Zuidnederlands Woordenboek

Walter De Clerck (1981)

Gepubliceerd op 03-02-2023

zabberen

betekenis & definitie

1. Kwijlen; - (kwijlend) likken (aan iets), sabbelen (op iets); voortdurend (aan iets) zuigen; - (trans.) (koffie) slurpen; (aan een pijp e.d.) lurken Het was maar een boerenmeisje van een jaar of acht dat aan een suikerstek stond te zabberen voor de vitrien, WALSCHAP 1939, 56.

Wijven, die ... bij de tafels ... vóór het eethuis van Boere Trien ... koffie zabberden en ruzie maakten, VAN LOOY 1945, 43.
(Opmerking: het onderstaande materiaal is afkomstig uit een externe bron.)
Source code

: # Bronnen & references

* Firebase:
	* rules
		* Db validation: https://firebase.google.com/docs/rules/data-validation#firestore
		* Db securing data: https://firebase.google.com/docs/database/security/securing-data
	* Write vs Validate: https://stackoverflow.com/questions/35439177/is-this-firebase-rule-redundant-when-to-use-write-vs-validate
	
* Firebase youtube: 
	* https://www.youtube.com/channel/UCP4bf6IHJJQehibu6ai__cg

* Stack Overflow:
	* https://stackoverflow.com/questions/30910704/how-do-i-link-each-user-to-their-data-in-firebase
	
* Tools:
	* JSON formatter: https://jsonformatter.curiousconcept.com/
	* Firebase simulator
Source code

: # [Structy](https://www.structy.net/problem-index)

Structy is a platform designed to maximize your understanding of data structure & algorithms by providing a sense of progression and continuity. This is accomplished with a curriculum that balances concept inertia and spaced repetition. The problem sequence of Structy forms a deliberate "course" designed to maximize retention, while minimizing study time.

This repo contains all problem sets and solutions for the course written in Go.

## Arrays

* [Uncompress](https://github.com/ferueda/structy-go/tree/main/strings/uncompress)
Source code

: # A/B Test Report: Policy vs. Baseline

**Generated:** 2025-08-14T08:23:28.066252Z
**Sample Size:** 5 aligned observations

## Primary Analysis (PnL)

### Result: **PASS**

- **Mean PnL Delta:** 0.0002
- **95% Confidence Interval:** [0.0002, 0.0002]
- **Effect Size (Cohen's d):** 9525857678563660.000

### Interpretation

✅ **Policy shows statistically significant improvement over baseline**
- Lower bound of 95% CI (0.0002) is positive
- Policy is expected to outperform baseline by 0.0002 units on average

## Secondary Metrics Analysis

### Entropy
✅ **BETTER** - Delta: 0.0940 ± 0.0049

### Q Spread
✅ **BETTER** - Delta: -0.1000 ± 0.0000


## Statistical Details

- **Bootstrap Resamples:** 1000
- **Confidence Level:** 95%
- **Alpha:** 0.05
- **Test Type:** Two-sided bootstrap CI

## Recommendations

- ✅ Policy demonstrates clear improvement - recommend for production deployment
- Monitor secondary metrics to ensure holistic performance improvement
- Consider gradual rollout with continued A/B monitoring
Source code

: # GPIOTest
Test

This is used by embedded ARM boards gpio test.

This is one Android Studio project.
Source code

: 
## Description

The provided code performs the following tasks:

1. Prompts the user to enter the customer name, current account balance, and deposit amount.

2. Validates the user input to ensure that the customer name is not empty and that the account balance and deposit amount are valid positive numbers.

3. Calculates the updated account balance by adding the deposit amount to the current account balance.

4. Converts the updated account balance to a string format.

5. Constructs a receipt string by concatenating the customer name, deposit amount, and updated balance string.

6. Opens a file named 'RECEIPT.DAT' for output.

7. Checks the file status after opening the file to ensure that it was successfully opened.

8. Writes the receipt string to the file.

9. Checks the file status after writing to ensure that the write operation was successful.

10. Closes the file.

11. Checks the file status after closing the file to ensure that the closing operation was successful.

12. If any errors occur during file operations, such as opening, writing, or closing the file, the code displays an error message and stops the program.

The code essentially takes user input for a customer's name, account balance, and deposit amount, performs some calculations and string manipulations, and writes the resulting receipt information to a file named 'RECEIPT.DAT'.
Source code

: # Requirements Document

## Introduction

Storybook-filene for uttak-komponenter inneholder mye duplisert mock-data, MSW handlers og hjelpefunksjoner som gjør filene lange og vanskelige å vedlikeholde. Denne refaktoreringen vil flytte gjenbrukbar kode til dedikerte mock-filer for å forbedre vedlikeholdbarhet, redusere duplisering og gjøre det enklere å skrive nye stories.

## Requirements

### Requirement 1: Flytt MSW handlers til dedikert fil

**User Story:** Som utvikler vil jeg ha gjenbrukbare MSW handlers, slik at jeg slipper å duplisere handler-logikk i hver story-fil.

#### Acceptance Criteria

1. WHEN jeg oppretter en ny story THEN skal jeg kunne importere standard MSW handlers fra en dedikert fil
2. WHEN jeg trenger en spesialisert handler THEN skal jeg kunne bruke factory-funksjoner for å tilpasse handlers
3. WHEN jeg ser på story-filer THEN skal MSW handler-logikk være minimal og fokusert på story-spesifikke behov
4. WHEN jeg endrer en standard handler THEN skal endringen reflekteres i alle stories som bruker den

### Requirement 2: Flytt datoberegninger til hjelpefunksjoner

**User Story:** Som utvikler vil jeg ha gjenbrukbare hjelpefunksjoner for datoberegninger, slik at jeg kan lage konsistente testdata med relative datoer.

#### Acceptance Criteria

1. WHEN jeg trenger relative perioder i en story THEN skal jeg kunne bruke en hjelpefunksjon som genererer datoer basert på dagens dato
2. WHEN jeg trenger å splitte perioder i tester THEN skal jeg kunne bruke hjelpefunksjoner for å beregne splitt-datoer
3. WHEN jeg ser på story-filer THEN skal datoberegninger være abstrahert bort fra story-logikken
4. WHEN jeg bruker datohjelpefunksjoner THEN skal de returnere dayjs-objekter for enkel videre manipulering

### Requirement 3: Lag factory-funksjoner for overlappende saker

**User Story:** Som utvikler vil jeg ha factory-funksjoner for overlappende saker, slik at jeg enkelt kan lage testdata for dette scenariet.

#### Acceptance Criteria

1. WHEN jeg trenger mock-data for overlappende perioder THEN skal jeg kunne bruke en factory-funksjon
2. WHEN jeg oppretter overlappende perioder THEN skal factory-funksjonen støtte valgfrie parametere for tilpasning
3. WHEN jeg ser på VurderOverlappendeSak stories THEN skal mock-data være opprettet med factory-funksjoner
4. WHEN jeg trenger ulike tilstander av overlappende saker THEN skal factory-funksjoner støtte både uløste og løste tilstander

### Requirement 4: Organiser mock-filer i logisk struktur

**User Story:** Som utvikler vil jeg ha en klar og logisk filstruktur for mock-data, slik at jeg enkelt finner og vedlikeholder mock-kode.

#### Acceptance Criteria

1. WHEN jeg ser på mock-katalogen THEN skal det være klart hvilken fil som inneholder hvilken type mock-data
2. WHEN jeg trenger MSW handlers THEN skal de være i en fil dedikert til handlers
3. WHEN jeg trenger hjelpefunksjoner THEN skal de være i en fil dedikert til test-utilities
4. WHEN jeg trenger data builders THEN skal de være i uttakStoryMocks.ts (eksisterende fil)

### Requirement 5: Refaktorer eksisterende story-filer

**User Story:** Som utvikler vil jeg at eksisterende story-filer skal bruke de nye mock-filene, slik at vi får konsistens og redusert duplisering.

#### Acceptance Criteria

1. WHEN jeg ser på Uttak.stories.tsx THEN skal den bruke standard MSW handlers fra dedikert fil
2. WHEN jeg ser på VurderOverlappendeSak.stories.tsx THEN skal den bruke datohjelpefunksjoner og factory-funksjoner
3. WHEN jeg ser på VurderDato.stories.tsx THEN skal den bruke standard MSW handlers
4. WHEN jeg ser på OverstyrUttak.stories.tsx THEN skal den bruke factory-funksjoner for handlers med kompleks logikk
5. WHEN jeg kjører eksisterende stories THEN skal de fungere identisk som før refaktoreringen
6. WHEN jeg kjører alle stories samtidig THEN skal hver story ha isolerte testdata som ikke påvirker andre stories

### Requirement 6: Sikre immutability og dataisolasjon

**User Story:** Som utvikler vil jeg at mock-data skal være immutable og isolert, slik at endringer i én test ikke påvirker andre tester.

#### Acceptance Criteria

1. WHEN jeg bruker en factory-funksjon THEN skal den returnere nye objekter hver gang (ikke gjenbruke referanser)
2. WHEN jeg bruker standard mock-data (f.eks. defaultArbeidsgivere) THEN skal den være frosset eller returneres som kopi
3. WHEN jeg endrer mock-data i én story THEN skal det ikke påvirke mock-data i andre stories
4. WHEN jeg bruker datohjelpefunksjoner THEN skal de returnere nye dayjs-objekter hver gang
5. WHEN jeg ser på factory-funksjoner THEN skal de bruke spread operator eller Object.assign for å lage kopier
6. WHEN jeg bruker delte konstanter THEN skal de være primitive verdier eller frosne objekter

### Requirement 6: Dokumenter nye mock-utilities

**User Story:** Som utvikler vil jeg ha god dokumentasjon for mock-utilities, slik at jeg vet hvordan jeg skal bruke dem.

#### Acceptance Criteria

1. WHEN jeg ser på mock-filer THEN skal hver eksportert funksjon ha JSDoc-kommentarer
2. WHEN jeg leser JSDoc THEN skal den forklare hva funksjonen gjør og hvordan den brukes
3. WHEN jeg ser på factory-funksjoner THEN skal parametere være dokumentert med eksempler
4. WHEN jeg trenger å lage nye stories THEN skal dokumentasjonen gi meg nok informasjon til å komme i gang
Ik heb niet veel schepen gezien in de beschaafde wereld, waar geen watchman bij de gangway zat zijn pijp te zabberen of te knikkebollen, JONCKHEERE 1957, 90.

Laat hen liever voort met de bedelzak langs de wegen lopen, hun mutske aflangen en aan hun paternoster zabberen, om hun verschrokte korst brood te verdienen, BOON 1975, 59.

2. Van (mot)regen: druilen; - ook als onpers. ww.: motregenen.

Naakt, rukt zij de deur van de woonwagen open en snelt ze buiten, in de motregen die over het kamp zabbert, BOON 1975, 176.

3. Van pers.: onzin vertellen, kletsen.

Afl./Sam.: gezabber, het sabbelen; geklets, kletspraat;

- zabber, kwijl, spuug; kletspraat, onzin; ook: motregen;
- zabberaar (Wdl.), kwijlbaard; zeur(kous), zanikpot enz. (Daar lag een zabberaar tegen Ahasverus hem lisptongend en zeverwenend te zagen met een verhaal van zijn wijf, dat twintig jaar geleden van de pip gestorven was, VERMEYLEN 1962, 47);
- zabberachtig, van pers.: flauw; van het weer: druilerig;
- afzabberen (Wdl.), aflikken, afsabbelen (Het gezicht van het beertje keek vol ontzetting naar den muur tegenover het stoeltje. Al de haartjes waren er waarachtig afgezabberd, en die zaten Kiki nu in den mond en in de keel, CLAES 1925, 32);
- zabberdoek (Wdl.), slab(betje), spuuglap(je) (voor kinderen); scherts, ook in toep. op een servet.